(YOUR ASSIGNMENT)
Report every line below that carries the word "unhealthy".

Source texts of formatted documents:
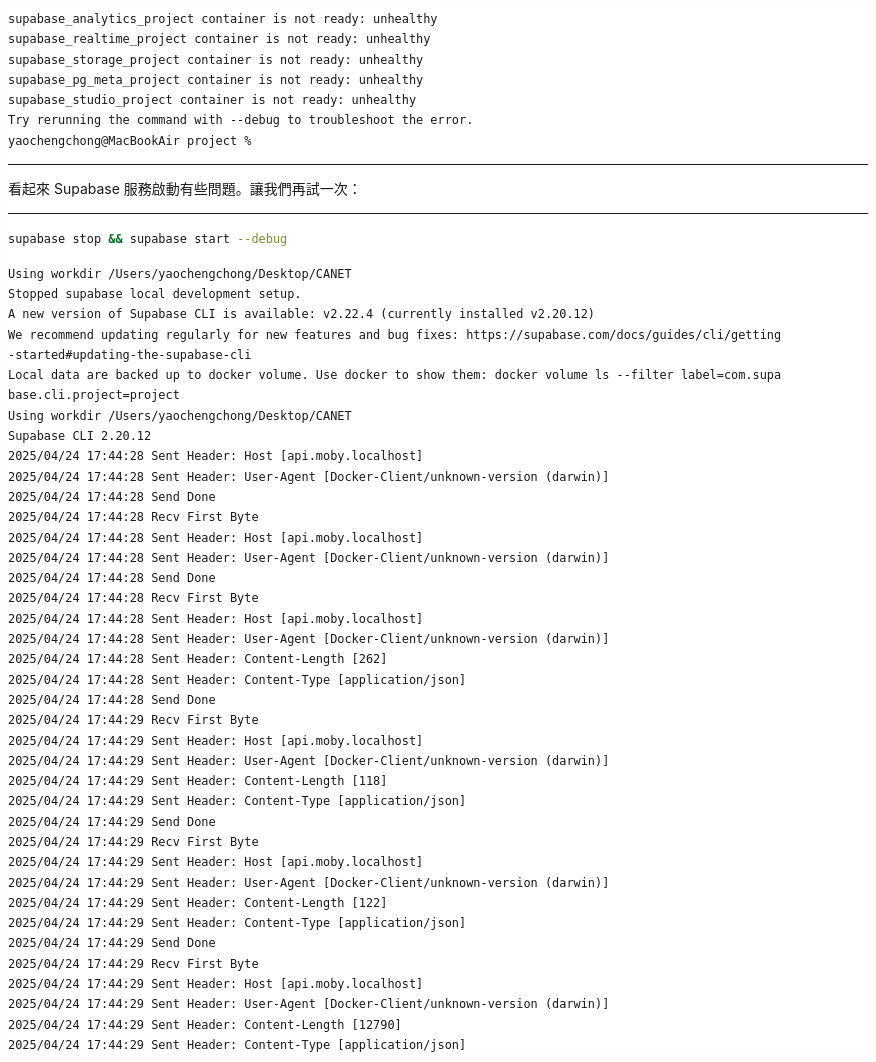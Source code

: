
 ```
supabase_analytics_project container is not ready: unhealthy
supabase_realtime_project container is not ready: unhealthy 
supabase_storage_project container is not ready: unhealthy  
supabase_pg_meta_project container is not ready: unhealthy  
supabase_studio_project container is not ready: unhealthy   
Try rerunning the command with --debug to troubleshoot the error.
yaochengchong@MacBookAir project %
```

---

看起來 Supabase 服務啟動有些問題。讓我們再試一次：









---

```bash
supabase stop && supabase start --debug
```

```
Using workdir /Users/yaochengchong/Desktop/CANET
Stopped supabase local development setup.
A new version of Supabase CLI is available: v2.22.4 (currently installed v2.20.12)
We recommend updating regularly for new features and bug fixes: https://supabase.com/docs/guides/cli/getting
-started#updating-the-supabase-cli
Local data are backed up to docker volume. Use docker to show them: docker volume ls --filter label=com.supa
base.cli.project=project
Using workdir /Users/yaochengchong/Desktop/CANET
Supabase CLI 2.20.12
2025/04/24 17:44:28 Sent Header: Host [api.moby.localhost]
2025/04/24 17:44:28 Sent Header: User-Agent [Docker-Client/unknown-version (darwin)]
2025/04/24 17:44:28 Send Done
2025/04/24 17:44:28 Recv First Byte
2025/04/24 17:44:28 Sent Header: Host [api.moby.localhost]
2025/04/24 17:44:28 Sent Header: User-Agent [Docker-Client/unknown-version (darwin)]
2025/04/24 17:44:28 Send Done
2025/04/24 17:44:28 Recv First Byte
2025/04/24 17:44:28 Sent Header: Host [api.moby.localhost]
2025/04/24 17:44:28 Sent Header: User-Agent [Docker-Client/unknown-version (darwin)]
2025/04/24 17:44:28 Sent Header: Content-Length [262]
2025/04/24 17:44:28 Sent Header: Content-Type [application/json]
2025/04/24 17:44:28 Send Done
2025/04/24 17:44:29 Recv First Byte
2025/04/24 17:44:29 Sent Header: Host [api.moby.localhost]
2025/04/24 17:44:29 Sent Header: User-Agent [Docker-Client/unknown-version (darwin)]
2025/04/24 17:44:29 Sent Header: Content-Length [118]
2025/04/24 17:44:29 Sent Header: Content-Type [application/json]
2025/04/24 17:44:29 Send Done
2025/04/24 17:44:29 Recv First Byte
2025/04/24 17:44:29 Sent Header: Host [api.moby.localhost]
2025/04/24 17:44:29 Sent Header: User-Agent [Docker-Client/unknown-version (darwin)]
2025/04/24 17:44:29 Sent Header: Content-Length [122]
2025/04/24 17:44:29 Sent Header: Content-Type [application/json]
2025/04/24 17:44:29 Send Done
2025/04/24 17:44:29 Recv First Byte
2025/04/24 17:44:29 Sent Header: Host [api.moby.localhost]
2025/04/24 17:44:29 Sent Header: User-Agent [Docker-Client/unknown-version (darwin)]
2025/04/24 17:44:29 Sent Header: Content-Length [12790]
2025/04/24 17:44:29 Sent Header: Content-Type [application/json]
```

(TASK ANSWER)
supabase_analytics_project container is not ready: unhealthy
supabase_realtime_project container is not ready: unhealthy 
supabase_storage_project container is not ready: unhealthy  
supabase_pg_meta_project container is not ready: unhealthy  
supabase_studio_project container is not ready: unhealthy   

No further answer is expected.